Uma unidade de conservação particular em Januária, no norte de Minas Gerais, é o lar do projeto que devolve à natureza o bicudo (Sporophila maximiliani), pássaro que corre o risco de extinção e há décadas não era visto solto no Brasil. Além de fazer a reintrodução da espécie, a equipe do Projeto Bicudo se organiza para abrir a reserva ao turismo de observação de pássaros.

 
Por que os bicudos são capturados?

O canto do bicudo é raro: pode passear por 32 notas. Foi isso que fez dele um alvo na comercialização de pássaros em todo o país, quase provocando o desaparecimento da espécie.

 
Aperte o play e escute aqui como é o canto do bicudo:
 

A última vez que o guia Jacinto Pereira viu um bicudo livre no sertão de Minas Gerais foi em 1976. Quando ele era adolescente, muita gente armava redes de captura nos brejos da região: “O pessoal plantava arroz e esperava ele vir comer.
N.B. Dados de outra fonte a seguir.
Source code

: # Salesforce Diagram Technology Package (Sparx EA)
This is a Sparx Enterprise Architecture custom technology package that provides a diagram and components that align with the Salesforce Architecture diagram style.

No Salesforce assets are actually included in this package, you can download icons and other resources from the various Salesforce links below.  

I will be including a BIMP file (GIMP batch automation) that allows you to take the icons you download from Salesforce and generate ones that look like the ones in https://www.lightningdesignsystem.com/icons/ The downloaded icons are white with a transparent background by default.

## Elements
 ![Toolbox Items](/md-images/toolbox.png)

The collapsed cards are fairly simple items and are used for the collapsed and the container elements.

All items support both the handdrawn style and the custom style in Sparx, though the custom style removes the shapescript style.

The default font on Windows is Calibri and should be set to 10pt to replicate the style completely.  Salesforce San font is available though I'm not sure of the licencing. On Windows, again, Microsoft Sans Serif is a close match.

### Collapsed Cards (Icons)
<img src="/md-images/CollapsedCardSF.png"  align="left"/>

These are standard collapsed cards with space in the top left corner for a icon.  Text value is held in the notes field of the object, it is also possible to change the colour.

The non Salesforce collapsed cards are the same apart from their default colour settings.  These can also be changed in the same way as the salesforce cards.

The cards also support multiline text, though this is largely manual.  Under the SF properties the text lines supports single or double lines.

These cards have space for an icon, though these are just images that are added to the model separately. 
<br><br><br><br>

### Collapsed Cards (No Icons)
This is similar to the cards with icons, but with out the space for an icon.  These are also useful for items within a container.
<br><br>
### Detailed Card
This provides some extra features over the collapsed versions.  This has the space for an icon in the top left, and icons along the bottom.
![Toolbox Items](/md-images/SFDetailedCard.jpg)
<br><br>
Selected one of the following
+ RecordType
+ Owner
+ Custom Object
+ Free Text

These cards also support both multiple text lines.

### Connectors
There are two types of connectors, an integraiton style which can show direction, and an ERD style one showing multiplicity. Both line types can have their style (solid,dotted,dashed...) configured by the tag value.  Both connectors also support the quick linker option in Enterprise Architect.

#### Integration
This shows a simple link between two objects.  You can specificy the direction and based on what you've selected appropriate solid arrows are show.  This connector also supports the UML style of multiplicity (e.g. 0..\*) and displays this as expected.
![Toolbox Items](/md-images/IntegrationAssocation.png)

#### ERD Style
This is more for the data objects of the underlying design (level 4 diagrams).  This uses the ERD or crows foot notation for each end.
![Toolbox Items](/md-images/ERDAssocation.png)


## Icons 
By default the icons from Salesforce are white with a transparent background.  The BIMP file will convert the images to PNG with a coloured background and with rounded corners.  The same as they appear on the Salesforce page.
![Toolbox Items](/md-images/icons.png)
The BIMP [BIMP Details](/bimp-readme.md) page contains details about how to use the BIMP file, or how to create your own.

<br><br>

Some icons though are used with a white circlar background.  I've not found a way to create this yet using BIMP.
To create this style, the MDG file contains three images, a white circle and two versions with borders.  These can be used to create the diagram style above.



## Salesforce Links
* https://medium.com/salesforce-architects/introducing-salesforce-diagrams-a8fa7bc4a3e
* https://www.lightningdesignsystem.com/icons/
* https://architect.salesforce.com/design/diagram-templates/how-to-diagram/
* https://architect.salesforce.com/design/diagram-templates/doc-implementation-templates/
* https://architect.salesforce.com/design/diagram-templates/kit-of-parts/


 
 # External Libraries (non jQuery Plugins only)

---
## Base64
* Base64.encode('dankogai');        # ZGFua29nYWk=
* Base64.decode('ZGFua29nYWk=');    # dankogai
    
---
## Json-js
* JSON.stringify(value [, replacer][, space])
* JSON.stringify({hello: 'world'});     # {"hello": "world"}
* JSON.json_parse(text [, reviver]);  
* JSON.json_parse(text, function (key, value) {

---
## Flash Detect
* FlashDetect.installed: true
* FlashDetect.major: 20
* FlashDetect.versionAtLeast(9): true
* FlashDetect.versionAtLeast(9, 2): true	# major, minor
Valia muito dinheiro. Eu mesmo, quando menino, cheguei a tentar pegar e não consegui. Com o tempo, o bicudo sumiu dessa região. Quando fui ver, tinha acabado”, diz Jacinto.

 

Jáo, como é conhecido, tornou-se guia no Parque Nacional Grande Sertão Veredas, noroeste de Minas Gerais e se apaixonou pela conservação.

 
“Eu fui tomando conhecimento sobre a conservação ambiental e fui tomando amor pelos bichos. Hoje tenho o maior prazer em conscientizar os moradores a não capturar bicho nenhum”, conta Jáo.
 
Mariane Durães, bióloga, pesquisadora do Projeto Bicudo observa os pássaros na RPPN Porto Cajueiro- Foto: Gustavo Malacco (Divulgação)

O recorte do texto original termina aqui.